For the first time since I’d met her, the mermaid looked surprised. She took the mirror from the spot where I’d thrown it, her hand shaking. “But Winter, I thought this was what you wanted.”

“What I wanted?” I laughed. “Are you serious? That thing is a nightmare. It’s a horror movie. Please, destroy it. I never want to see it again.”

The mermaid shook her head. “But you will see it again.” She opened her hands and let the mirror sink below the surface of the water. I watched it disappear, relieved. “You see it every day. You think about it, every day. What you saw in that mirror, it consumes you. I just thought I was making it easier for you.”

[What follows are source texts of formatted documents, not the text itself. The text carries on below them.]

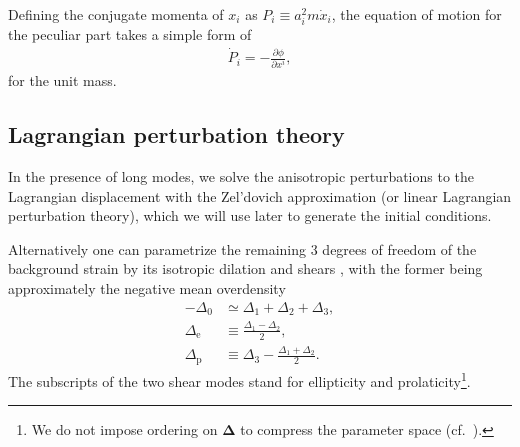\documentclass[a4paper,11pt]{article}
\newcommand{\vDelta}{{\bm\Delta}}
\begin{document}
Defining the conjugate momenta of $x_{i}$ as $P_{i}\equiv a_i^2 m \dot x_{i}$,
the equation of motion for the peculiar part takes a simple form of
\begin{align}
    \dot P_{i} = - \frac{\partial \phi}{\partial x^i},
    \label{eq:mod_EoM}
\end{align}
for the unit mass.



\subsection{Lagrangian perturbation theory}
\label{sub:lpt}

In the presence of long modes, we solve the anisotropic perturbations to the
Lagrangian displacement with the Zel'dovich approximation (or linear Lagrangian
perturbation theory), which we will use later to generate the initial
conditions.

Alternatively one can parametrize the remaining 3 degrees of freedom of the
background strain by its isotropic dilation and shears \cite{BondMyers96I},
with the former being approximately the negative mean overdensity
\begin{align}
    -\Delta_0 &\simeq \Delta_1 + \Delta_2 + \Delta_3, \nonumber\\
    \Delta_\mathrm{e} &\equiv \frac{\Delta_1 - \Delta_2}2, \nonumber\\
    \Delta_\mathrm{p} &\equiv \Delta_3 - \frac{\Delta_1 + \Delta_2}2.
\end{align}
The subscripts of the two shear modes stand for ellipticity and
prolaticity\footnote{We do not impose ordering on $\vDelta$ to compress the
parameter space (cf.\ \cite{BondMyers96I}).}.
\end{document}
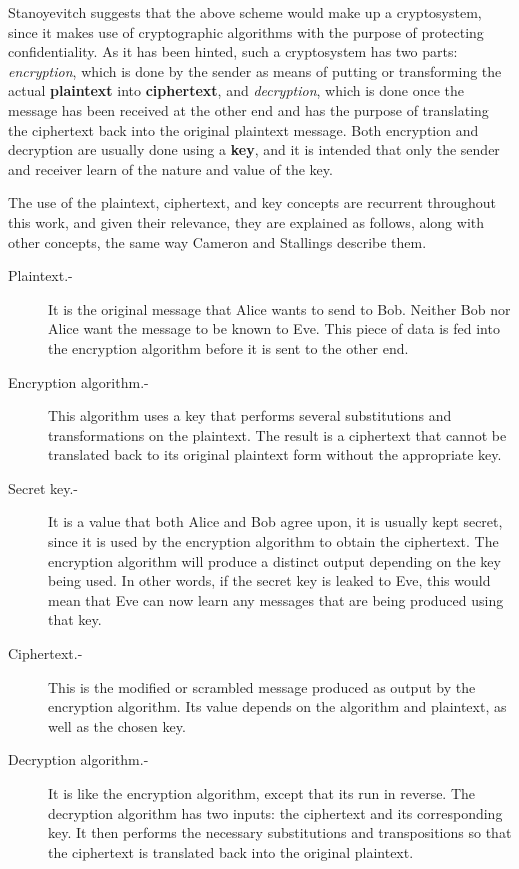 Stanoyevitch \cite{IntroCryptoMath} suggests that the above scheme would make up a cryptosystem, since it makes use of cryptographic algorithms with the purpose of protecting confidentiality. As it has been hinted, such a cryptosystem has two parts: \emph{encryption}, which is done by the sender as means of putting or transforming the actual \textbf{plaintext} into \textbf{ciphertext}, and \emph{decryption}, which is done once the message has been received at the other end and has the purpose of translating the ciphertext back into the original plaintext message. Both encryption and decryption are usually done using a \textbf{key}, and it is intended that only the sender and receiver learn of the nature and value of the key. 

The use of the plaintext, ciphertext, and key concepts are recurrent throughout this work, and given their relevance, they are explained as follows, along with other concepts, the same way Cameron \cite{CryptoNotes} and Stallings \cite{CryptoStallings} describe them.
\begin{description}
\item[Plaintext.-] It is the original message that Alice wants to send to Bob. Neither Bob nor Alice want the message to be known to Eve. This piece of data is fed into the encryption algorithm before it is sent to the other end.
\item[Encryption algorithm.-] This algorithm uses a key that performs several substitutions and transformations on the plaintext. The result is a ciphertext that cannot be translated back to its original plaintext form without the appropriate key.
\item[Secret key.-] It is a value that both Alice and Bob agree upon, it is usually kept secret, since it is used by the encryption algorithm to obtain the ciphertext. The encryption algorithm will produce a distinct output depending on the key being used. In other words, if the secret key is leaked to Eve, this would mean that Eve can now learn any messages that are being produced using that key.
\item[Ciphertext.-] This is the modified or scrambled message produced as output by the encryption algorithm. Its value depends on the algorithm and plaintext, as well as the chosen key.
\item[Decryption algorithm.-] It is like the encryption algorithm, except that its run in reverse. The decryption algorithm has two inputs: the ciphertext and its corresponding key. It then performs the necessary substitutions and transpositions so that the ciphertext is translated back into the original plaintext.
\end{description}

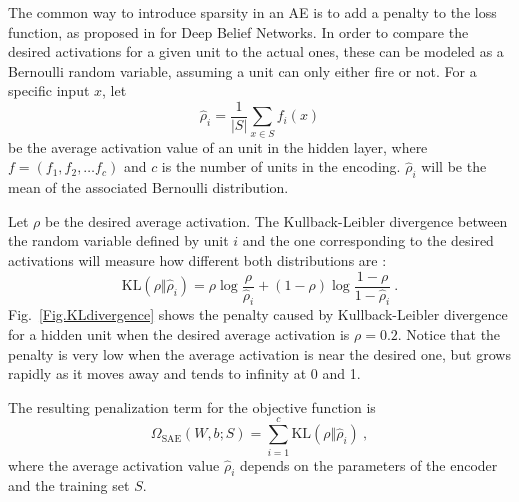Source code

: \documentclass[preprint,5p,compress]{elsarticle}
\begin{document}
The common way to introduce sparsity in an AE is to add a penalty to the loss function, as proposed in \cite{lee_sparse_2008} for Deep Belief Networks. In order to compare the desired activations for a given unit to the actual ones, these can be modeled as a Bernoulli random variable, assuming a unit can only either fire or not. For a specific input $x$, let
\begin{equation}
  \hat\rho_i=\frac{1}{\left\lvert S\right\rvert} \sum_{x\in S} f_i(x)
\end{equation}
be the average activation value of an unit in the hidden layer, where $f=(f_1,f_2,\dots f_c)$ and $c$ is the number of units in the encoding. $\hat\rho_i$ will be the mean of the associated Bernoulli distribution.

Let $\rho$ be the desired average activation. The Kullback-Leibler divergence \cite{kullback1951information} between the random variable defined by unit $i$ and the one corresponding to the desired activations will measure how different both distributions are \cite{ng2011sparse}:
\begin{equation}\label{Eq.KLdivergence}
  \mathrm{KL}(\rho\Vert \hat\rho_i)=\rho \log\frac\rho{\hat\rho_i} + (1 - \rho)\log\frac{1 - \rho}{1 - \hat\rho_i}~.
\end{equation}
Fig.~\ref{Fig.KLdivergence} shows the penalty caused by Kullback-Leibler divergence for a hidden unit when the desired average activation is $\rho=0.2$. Notice that the penalty is very low when the average activation is near the desired one, but grows rapidly as it moves away and tends to infinity at 0 and 1.

The resulting penalization term for the objective function is
\begin{equation}
  \Omega_{\mathrm{SAE}}(W,b;S)=\sum_{i=1}^c \mathrm{KL}(\rho\Vert \hat\rho_i)~,
\end{equation}
where the average activation value $\hat\rho_i$ depends on the parameters of the encoder and the training set $S$.
\end{document}
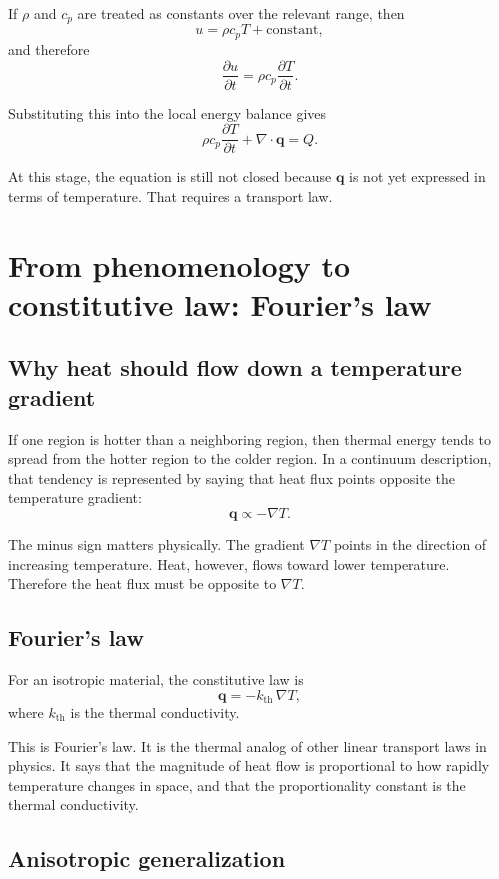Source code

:\documentclass[11pt]{article}
\newcommand{\qvec}{\mathbf{q}}
\newcommand{\kth}{k_{\mathrm{th}}}
\begin{document}
If $\rho$ and $c_p$ are treated as constants over the relevant range, then
\[
u = \rho c_p T + \text{constant},
\]
and therefore
\[
\frac{\partial u}{\partial t} = \rho c_p \frac{\partial T}{\partial t}.
\]

Substituting this into the local energy balance gives
\[
\rho c_p \frac{\partial T}{\partial t} + \nabla \cdot \qvec = Q.
\]

At this stage, the equation is still not closed because $\qvec$ is not yet expressed in terms of temperature. That requires a transport law.

\section{From phenomenology to constitutive law: Fourier's law}

\subsection{Why heat should flow down a temperature gradient}

If one region is hotter than a neighboring region, then thermal energy tends to spread from the hotter region to the colder region. In a continuum description, that tendency is represented by saying that heat flux points opposite the temperature gradient:
\[
\qvec \propto -\nabla T.
\]

The minus sign matters physically. The gradient $\nabla T$ points in the direction of increasing temperature. Heat, however, flows toward lower temperature. Therefore the heat flux must be opposite to $\nabla T$.

\subsection{Fourier's law}

For an isotropic material, the constitutive law is
\[
\qvec = -\kth \, \nabla T,
\]
where $\kth$ is the thermal conductivity.

This is Fourier's law. It is the thermal analog of other linear transport laws in physics. It says that the magnitude of heat flow is proportional to how rapidly temperature changes in space, and that the proportionality constant is the thermal conductivity.

\subsection{Anisotropic generalization}
\end{document}
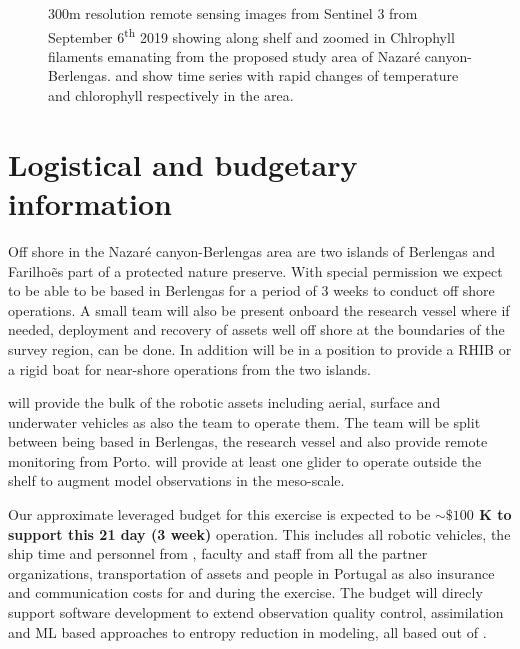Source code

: \begin{figure}[!h]
  \caption{300m resolution remote sensing images from Sentinel 3 from
    September 6\textsuperscript{th} 2019 showing along shelf
     and zoomed in Chlrophyll filaments
     emanating from the proposed study area of
    Nazar\'e canyon-Berlengas.  and
     show time series with rapid changes of
    temperature and chlorophyll respectively in the area.}
  \label{fig:studyarea-2}
\end{figure}

\section*{Logistical and budgetary information}

Off shore in the Nazar\'e canyon-Berlengas area are two islands of
Berlengas and Farilho\~es part of a protected nature preserve. With
special permission we expect to be able to be based in Berlengas for a
period of 3 weeks to conduct off shore operations. A small team will
also be present onboard the \inst research vessel where if needed,
deployment and recovery of assets well off shore at the boundaries of
the survey region, can be done. In addition \inst will be in a
position to provide a RHIB or a rigid boat for near-shore operations
from the two islands.

\univ will provide the bulk of the robotic assets including
aerial, surface and underwater vehicles as also the team to operate
them. The team will be split between being based in Berlengas, the
research vessel and also provide remote monitoring from Porto. \soc
will provide at least one glider to operate outside the shelf to
augment model observations in the meso-scale.

Our approximate leveraged budget for this exercise is expected to be
\textbf{$\sim \$100$ K to support this 21 day (3 week)}
operation. This includes all robotic vehicles, the ship time and
personnel from \inste, faculty and staff from all the partner
organizations, transportation of assets and people in Portugal as also
insurance and communication costs for and during the exercise. The
budget will direcly support software development to extend observation
quality control, assimilation and ML based approaches to entropy
reduction in modeling, all based out of \unive.

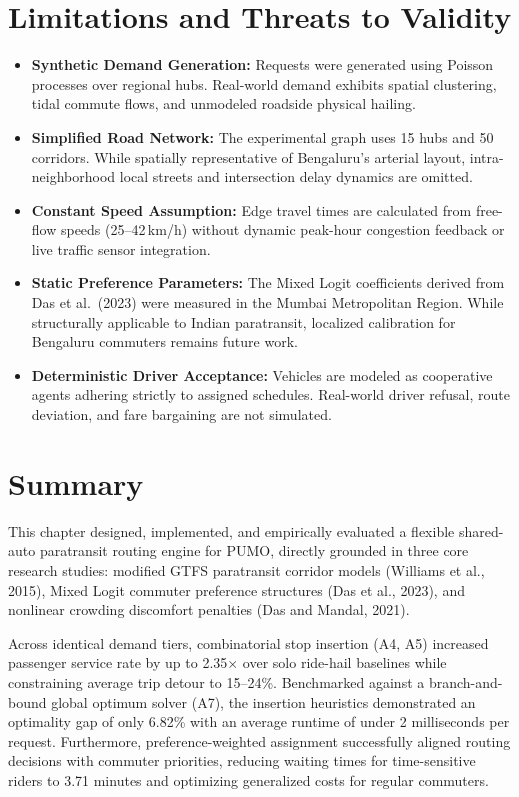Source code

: \section{Limitations and Threats to Validity}
\begin{itemize}
\item \textbf{Synthetic Demand Generation:} Requests were generated using Poisson processes over regional hubs. Real-world demand exhibits spatial clustering, tidal commute flows, and unmodeled roadside physical hailing.
\item \textbf{Simplified Road Network:} The experimental graph uses 15 hubs and 50 corridors. While spatially representative of Bengaluru's arterial layout, intra-neighborhood local streets and intersection delay dynamics are omitted.
\item \textbf{Constant Speed Assumption:} Edge travel times are calculated from free-flow speeds (25--42\,km/h) without dynamic peak-hour congestion feedback or live traffic sensor integration.
\item \textbf{Static Preference Parameters:} The Mixed Logit coefficients derived from Das et al.\ (2023) were measured in the Mumbai Metropolitan Region. While structurally applicable to Indian paratransit, localized calibration for Bengaluru commuters remains future work.
\item \textbf{Deterministic Driver Acceptance:} Vehicles are modeled as cooperative agents adhering strictly to assigned schedules. Real-world driver refusal, route deviation, and fare bargaining are not simulated.
\end{itemize}

\section{Summary}
This chapter designed, implemented, and empirically evaluated a flexible shared-auto paratransit routing engine for PUMO, directly grounded in three core research studies: modified GTFS paratransit corridor models (Williams et al., 2015), Mixed Logit commuter preference structures (Das et al., 2023), and nonlinear crowding discomfort penalties (Das and Mandal, 2021).

Across identical demand tiers, combinatorial stop insertion (A4, A5) increased passenger service rate by up to 2.35$\times$ over solo ride-hail baselines while constraining average trip detour to 15--24\%. Benchmarked against a branch-and-bound global optimum solver (A7), the insertion heuristics demonstrated an optimality gap of only 6.82\% with an average runtime of under 2 milliseconds per request. Furthermore, preference-weighted assignment successfully aligned routing decisions with commuter priorities, reducing waiting times for time-sensitive riders to 3.71 minutes and optimizing generalized costs for regular commuters.
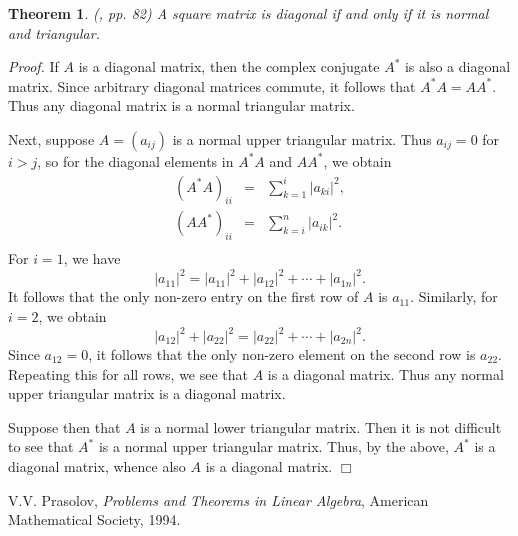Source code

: \documentclass[12pt]{article}
\begin{document}
\newtheorem{thm}{Theorem}
\begin{thm}
 (\cite{prasolov}, pp. 82) 
A square matrix is diagonal
if and only if it is normal and triangular. 
\end{thm}

\emph{Proof.} If $A$ is a diagonal matrix, then the complex conjugate 
$A^\ast$ is also a diagonal matrix. Since arbitrary diagonal matrices
commute, it follows that $A^\ast A = A A^\ast$. 
Thus
any diagonal matrix is a normal triangular matrix. 

Next, suppose $A=(a_{ij})$ is a normal upper triangular matrix. 
Thus $a_{ij}=0$ for $i>j$, so for the diagonal elements in $A^\ast A$ and
$AA^\ast$, we obtain
\begin{eqnarray*}
(A^\ast A)_{ii} &=& \sum_{k=1}^i |a_{ki}|^2, \\
(AA^\ast)_{ii} &=& \sum_{k=i}^n |a_{ik}|^2. \\
\end{eqnarray*}
For $i=1$, we have
$$ |a_{11}|^2 = |a_{11}|^2+|a_{12}|^2+\cdots + |a_{1n}|^2.$$
It follows that the only non-zero entry on the first row of $A$ is $a_{11}$.
Similarly, for $i=2$, we obtain
$$ |a_{12}|^2 + |a_{22}|^2 = |a_{22}|^2+\cdots + |a_{2n}|^2.$$
Since $a_{12}=0$, it follows that the only non-zero element on the
second row is $a_{22}$. Repeating this  for all rows, 
we see that $A$ is a diagonal matrix. Thus any normal 
upper triangular matrix is a diagonal matrix. 

Suppose then that $A$ is a normal lower triangular matrix. 
Then it is not difficult to see that $A^\ast$ is a normal 
upper triangular matrix. Thus, by the above, $A^\ast$ is a diagonal matrix,
whence also $A$ is a diagonal matrix. $\Box$


\begin{thebibliography}{9}
 V.V. Prasolov, 
\emph{Problems and Theorems in Linear Algebra}, 
American Mathematical Society, 1994.
 \end{thebibliography}
\end{document}
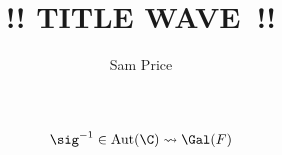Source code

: \documentclass{article}
\author{Sam Price}
\date{}
\title{!! TITLE WAVE~!!}
\begin{document}
\maketitle

\[ \sig\inv \in \Aut(\C) \leadsto \Gal(F) \]
\end{document}
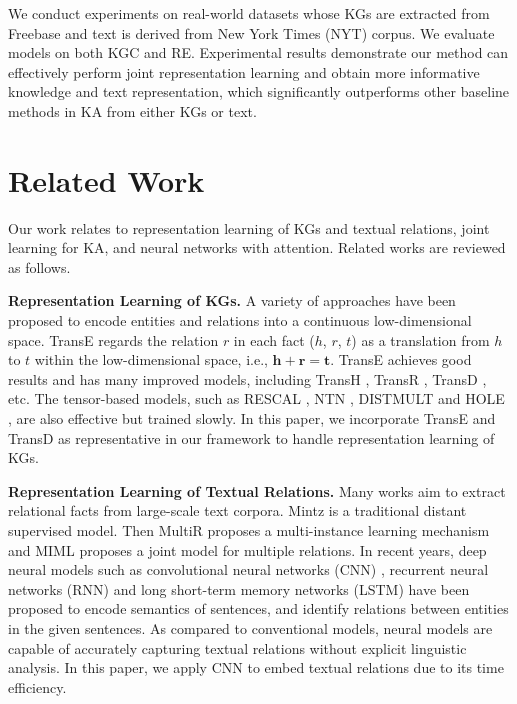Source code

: \documentclass[letterpaper]{article} %
\begin{document}
We conduct experiments on real-world datasets whose KGs are extracted from Freebase and text is derived from New York Times (NYT) corpus. We evaluate models on both KGC and RE. Experimental results demonstrate our method can effectively perform joint representation learning and obtain more informative knowledge and text representation, which significantly outperforms other baseline methods in KA from either KGs or text.

\section{Related Work}
\label{sec:related}
Our work relates to representation learning of KGs and textual relations, joint learning for KA, and neural networks with attention. Related works are reviewed as follows.

\textbf{Representation Learning of KGs.} A variety of approaches have been proposed to encode entities and relations into a continuous low-dimensional space. TransE \cite{bordes2013translating} regards the relation $r$ in each fact ($h$, $r$, $t$) as a translation from $h$ to $t$ within the low-dimensional space, i.e., $\textbf{h} + \textbf{r} = \textbf{t}$. TransE achieves good results and has many improved models, including TransH \cite{wang2014transh}, TransR \cite{lin2015learning}, TransD \cite{ji2015knowledge}, etc. The tensor-based models, such as RESCAL \cite{nickel2011three}, NTN \cite{socher2013reasoning}, DISTMULT \cite{yang2015embedding} and HOLE \cite{nickel2016holographic}, are also effective but trained slowly. In this paper, we incorporate TransE and TransD as representative in our framework to handle representation learning of KGs. 

\textbf{Representation Learning of Textual Relations.} Many works aim to extract relational facts from large-scale text corpora. Mintz \cite{mintz2009distant} is a traditional distant supervised model. Then MultiR \cite{hoffmann2011knowledge} proposes a multi-instance learning mechanism and MIML \cite{surdeanu2012multi} proposes a joint model for multiple relations. In recent years, deep neural models such as convolutional neural networks (CNN) \cite{zeng2014relation,zeng2015distant}, recurrent neural networks (RNN) \cite{zhang2015relation} and long short-term memory networks (LSTM) \cite{xu2015classifying,miwa2016end} have been proposed to encode semantics of sentences, and identify relations between entities in the given sentences. As compared to conventional models, neural models are capable of accurately capturing textual relations without explicit linguistic analysis. In this paper, we apply CNN to embed textual relations due to its time efficiency.
\end{document}
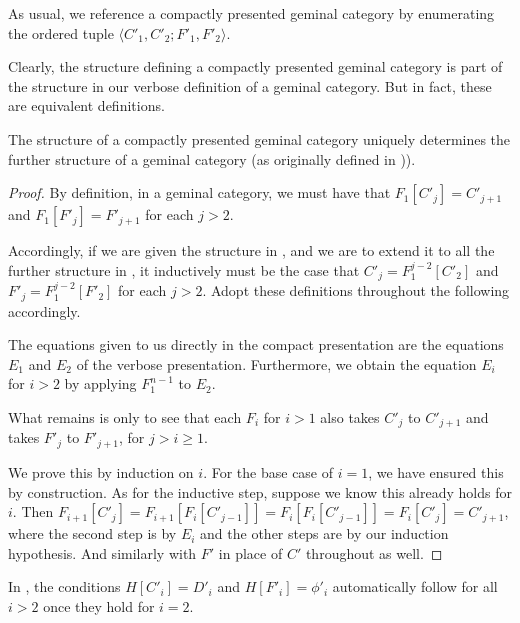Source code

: As usual, we reference a compactly presented geminal category by enumerating the ordered tuple $\langle C'_1, C'_2; F'_1, F'_2 \rangle$.

Clearly, the structure defining a compactly presented geminal category is part of the structure in our verbose definition of a geminal category. But in fact, these are equivalent definitions.

\begin{theorem}\label{GeminalCompactIsVerbose}
The structure of a compactly presented geminal category uniquely determines the further structure of a geminal category (as originally defined in )).
\end{theorem}
\begin{proof}
By definition, in a geminal category, we must have that $F_1[C'_j] = C'_{j + 1}$ and $F_1[F'_j] = F'_{j + 1}$ for each $j > 2$.

Accordingly, if we are given the structure in , and we are to extend it to all the further structure in , it inductively must be the case that $C'_j = F_1^{j - 2}[C'_2]$ and $F'_j = F_1^{j - 2}[F'_2]$ for each $j > 2$. Adopt these definitions throughout the following accordingly.

The equations given to us directly in the compact presentation are the equations $E_1$ and $E_2$ of the verbose presentation. Furthermore, we obtain the equation $E_i$ for $i > 2$ by applying $F_1^{n - 1}$ to $E_2$.

What remains is only to see that each $F_i$ for $i > 1$ also takes $C'_j$ to $C'_{j + 1}$ and takes $F'_j$ to $F'_{j + 1}$, for $j > i \geq 1$.

We prove this by induction on $i$. For the base case of $i = 1$, we have ensured this by construction. As for the inductive step, suppose we know this already holds for $i$. Then $F_{i + 1}[C'_j] = F_{i + 1} [F_i [C'_{j - 1}]] = F_i [F_i [C'_{j - 1}]] = F_i [C'_j] = C'_{j + 1}$, where the second step is by $E_i$ and the other steps are by our induction hypothesis. And similarly with $F'$ in place of $C'$ throughout as well.
\end{proof}

\begin{corollary}\label{CompactGeminalCatHomoDefn}
In , the conditions $H[C'_i] = D'_i$ and $H[F'_i] = \phi'_i$ automatically follow for all $i > 2$ once they hold for $i = 2$.
\end{corollary}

“What are you talking about?  I’ve never seen that mirror before.”

“But yes you have!” She protested. “Not that mirror, but the one that exists in your mind. When you gaze into that mirror you see the way other people see you. Not yourself. That’s why it changes, because there are so many different people and so many different perceptions of you. You spend your life wondering and worrying how other people see you, you think about them every time you do anything, say anything, write anything. Especially write anything. Now, the wondering is gone. You’ll know for sure. It’s the mirror of other people’s eyes.”

I shook my head, the meaning of what she was saying sinking down on me. I thought about my life, the life I spend worrying constantly about other people’s perceptions of me. The images on that mirror, some glamorous, ridiculous. Some evil. I shuddered at those. None reality. None really me. I  would go crazy, staring into that twisted mirror. Did I really spend my whole day obsessing about other people’s thoughts?

I looked down at the water, not knowing what to say in response. My reflection stared back. It was me. Just me. Me through my eyes. This was the only reflection of myself I wanted to see. It was in fact, right now, the only one that mattered to me. How I saw myself.

I stared at that water for a long time. At some point, the mermaid left. I felt sorry for her, sad that she’d been disappointed.  But I didn’t want her gift. When the sun finally dipped below the horizon, I stood up. I smiled at the girl in the water, and was happy to see that she smiled back. “Thank you.” I whispered. Then I turned and headed for home.